> [PROBLEM DETAILS]: Among the entries below, find every line that has "value" and pull it out.

> [TASK MATERIAL]:
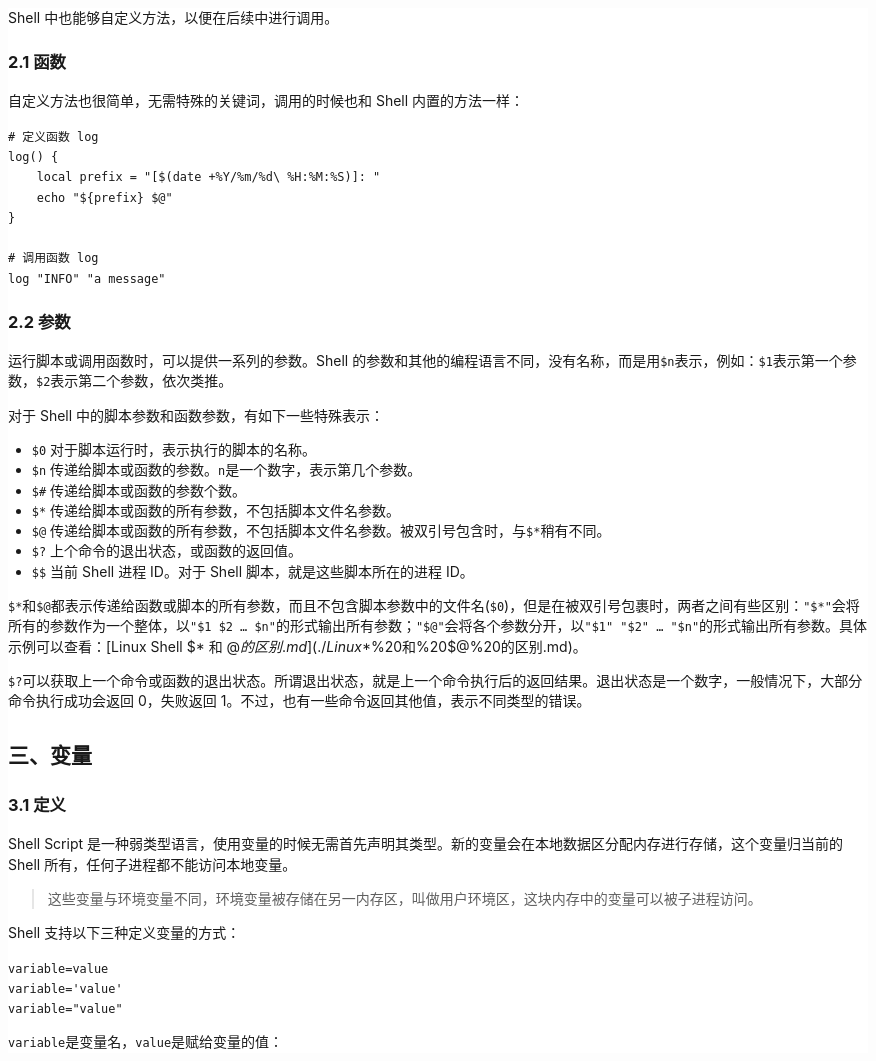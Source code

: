 Shell 中也能够自定义方法，以便在后续中进行调用。

### 2.1 函数

自定义方法也很简单，无需特殊的关键词，调用的时候也和 Shell 内置的方法一样：

```shell
# 定义函数 log
log() {
    local prefix = "[$(date +%Y/%m/%d\ %H:%M:%S)]: "
    echo "${prefix} $@"
}

# 调用函数 log
log "INFO" "a message"
```

### 2.2 参数

运行脚本或调用函数时，可以提供一系列的参数。Shell 的参数和其他的编程语言不同，没有名称，而是用`$n`表示，例如：`$1`表示第一个参数，`$2`表示第二个参数，依次类推。

对于 Shell 中的脚本参数和函数参数，有如下一些特殊表示：

* `$0` 对于脚本运行时，表示执行的脚本的名称。
* `$n` 传递给脚本或函数的参数。`n`是一个数字，表示第几个参数。
* `$#` 传递给脚本或函数的参数个数。
* `$*` 传递给脚本或函数的所有参数，不包括脚本文件名参数。
* `$@` 传递给脚本或函数的所有参数，不包括脚本文件名参数。被双引号包含时，与`$*`稍有不同。
* `$?` 上个命令的退出状态，或函数的返回值。
* `$$` 当前 Shell 进程 ID。对于 Shell 脚本，就是这些脚本所在的进程 ID。

`$*`和`$@`都表示传递给函数或脚本的所有参数，而且不包含脚本参数中的文件名(`$0`)，但是在被双引号包裹时，两者之间有些区别：`"$*"`会将所有的参数作为一个整体，以`"$1 $2 … $n"`的形式输出所有参数；`"$@"`会将各个参数分开，以`"$1" "$2" … "$n"`的形式输出所有参数。具体示例可以查看：[Linux Shell $* 和 $@ 的区别.md](./Linux%20Shell%20$*%20和%20$@%20的区别.md)。

`$?`可以获取上一个命令或函数的退出状态。所谓退出状态，就是上一个命令执行后的返回结果。退出状态是一个数字，一般情况下，大部分命令执行成功会返回 0，失败返回 1。不过，也有一些命令返回其他值，表示不同类型的错误。

## 三、变量

### 3.1 定义

Shell Script 是一种弱类型语言，使用变量的时候无需首先声明其类型。新的变量会在本地数据区分配内存进行存储，这个变量归当前的 Shell 所有，任何子进程都不能访问本地变量。

> 这些变量与环境变量不同，环境变量被存储在另一内存区，叫做用户环境区，这块内存中的变量可以被子进程访问。

Shell 支持以下三种定义变量的方式：

```shell
variable=value
variable='value'
variable="value"
```

`variable`是变量名，`value`是赋给变量的值：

> [WORKED SOLUTION]:
variable=value
variable='value'
variable="value"
`variable`是变量名，`value`是赋给变量的值：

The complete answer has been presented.